Gowdy was, in the last Congress, the chair of the House Select Committee on Benghazi, the ninth investigation into the 2012 attack on a US diplomatic mission in Libya. His committee spent two years and millions of dollars investigating allegations that the Obama administration or Hillary Clinton personally covered up the truth about what happened in Benghazi — and, like all eight prior investigations, found no evidence to substantiate these claims.
So you'd expect Gowdy, advocate for truth and transparency that he is, to vigorously question Comey about Trump's leaks to Russia. Instead, Gowdy spent a substantial amount of time naming former Obama administration officials — national security adviser Susan Rice, top aide Ben Rhodes, former Attorney General Loretta Lynch — and asking if they would have access to the identity of Trump associates whom the US intelligence community had identified as having spoken to Russians.
Essentially, he's suggesting the Obama team illegally leaked classified information in an effort to gin up a controversy about Trump.
"[By making] thinly veiled allegations against these former Obama administration officials by name … a member of Congress is intimating that particular Americans may have committed serious crimes," a group of experts at the national security blog Lawfare write.
This is an allegation that you've seen, without any real substantiation, in some of the more unserious corners of the conservative press. Gowdy, by forcing Comey to admit that these people could have had access to relevant information, was seemingly intentionally fueling a conspiracy theory.
The Trump administration immediately jumped on this theory.
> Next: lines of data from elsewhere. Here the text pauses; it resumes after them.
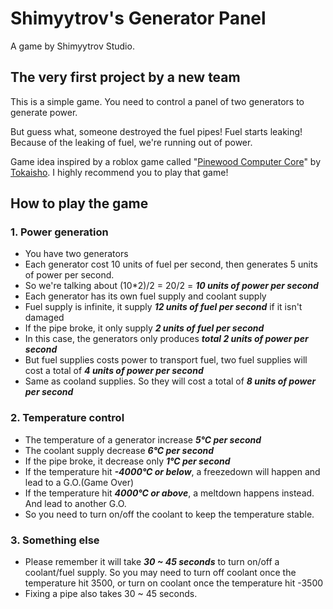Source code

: # Shimyytrov's Generator Panel
 A game by Shimyytrov Studio.
 ## The very first project by a new team
This is a simple game. You need to control a panel of two generators to generate power.

But guess what, someone destroyed the fuel pipes! Fuel starts leaking! Because of the leaking of fuel, we're running out of power.

Game idea inspired by a roblox game called "[Pinewood Computer Core](https://www.roblox.com/games/17541193/Pinewood-Computer-Core#!/game-instances)" by [Tokaisho](https://www.roblox.com/users/390939/profile/). I highly recommend you to play that game!

## How to play the game
### 1. Power generation
* You have two generators
* Each generator cost 10 units of fuel per second, then generates 5 units of power per second.
* So we're talking about (10*2)/2 = 20/2 = ***10 units of power per second***
* Each generator has its own fuel supply and coolant supply
* Fuel supply is infinite, it supply ***12 units of fuel per second*** if it isn't damaged
* If the pipe broke, it only supply ***2 units of fuel per second***
* In this case, the generators only produces ***total 2 units of power per second***
* But fuel supplies costs power to transport fuel, two fuel supplies will cost a total of ***4 units of power per second***
* Same as cooland supplies. So they will cost a total of ***8 units of power per second***

### 2. Temperature control
* The temperature of a generator increase ***5°C per second***
* The coolant supply decrease ***6°C per second***
* If the pipe broke, it decrease only ***1°C per second***
* If the temperature hit ***-4000°C or below***, a freezedown will happen and lead to a G.O.(Game Over)
* If the temperature hit ***4000°C or above***, a meltdown happens instead. And lead to another G.O.
* So you need to turn on/off the coolant to keep the temperature stable.

### 3. Something else
* Please remember it will take ***30 ~ 45 seconds*** to turn on/off a coolant/fuel supply. So you may need to turn off coolant once the temperature hit 3500, or turn on coolant once the temperature hit -3500
* Fixing a pipe also takes 30 ~ 45 seconds.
Press Secretary Sean Spicer highlighted it in his afternoon briefing to reporters.
"Director Comey told the House Intelligence Committee that certain political appointees in the Obama administration had access to the names of unmasked US citizens, such as senior White House officials, senior Department of Justice officials, and senior intelligence officials," Spicer said. "Before President Obama left office, Michael Flynn was unmasked and then illegally his identity was leaked out to media."
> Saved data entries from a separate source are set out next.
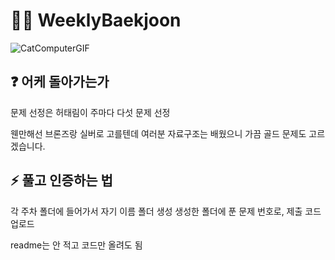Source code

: # 🧑‍💻 WeeklyBaekjoon

![CatComputerGIF](https://github.com/AjouDev23/SummerMogakso24/assets/127942413/3bd20f53-aef6-4728-8748-c67042e9b9e6)

## ❓ 어케 돌아가는가

문제 선정은 허태림이 주마다 다섯 문제 선정

웬만해선 브론즈랑 실버로 고를텐데 여러분 자료구조는 배웠으니 가끔 골드 문제도 고르겠습니다.

## ⚡ 풀고 인증하는 법

각 주차 폴더에 들어가서 자기 이름 폴더 생성
생성한 폴더에 푼 문제 번호로, 제출 코드 업로드

readme는 안 적고 코드만 올려도 됨
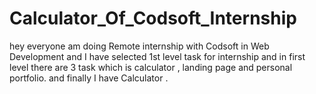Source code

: # Calculator_Of_Codsoft_Internship
hey everyone am doing Remote internship with Codsoft in Web Development and I have selected 1st level task for internship and in first level there are 3 task which is calculator , landing page and personal portfolio. and finally I have Calculator .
Gowdy's line of questioning illustrates the way that most Republicans are handling this Russia probe: Treating it not as an issue of major importance for the American public, but rather an issue of loyalty to their president. The other Republicans on the House Intelligence Committee spent most of their time casting doubt on the idea that Russia would have wanted Trump to be president and lambasting leakers.
In a normal hearing, it would not be particularly troubling to hear Republicans playing defense for a Republican president. But this isn't a normal hearing. This was convened to discuss what are, best case, demonstrated lies from the president's team about its contact with a hostile power. Worst case, it's an investigation into a political crisis without precedent in US history.
Yet in a political environment so defined by polarization, it's hard for Republican legislators to think outside of partisan boxes. That's how they approached the Benghazi investigation, when they were in the opposition and thus had an incentive to look for scandal; it's how the party is approaching the Trump-Russia investigation now, when they're in government and thus have an interest in turning a blind eye.
This is a very serious problem. The New York Times reports that FBI counterintelligence investigations can take years and don't often lead to criminal charges. A congressional investigation in which Republican lawmakers subpoena Trump officials and force them to testify under oath would be a vital way of providing the public with information about these extremely serious allegations.
But Republicans, judging by Monday's performance, seem to have no interest in providing this kind of oversight. Since they're in the majority, they control whether or not there's an official congressional investigation — and thus whether or not Trump officials will be forced to testify under oath. Partisanship may well be destroying our ability to get to the bottom of an issue of vital national concern.
Monday's hearing was stunning in more ways than one.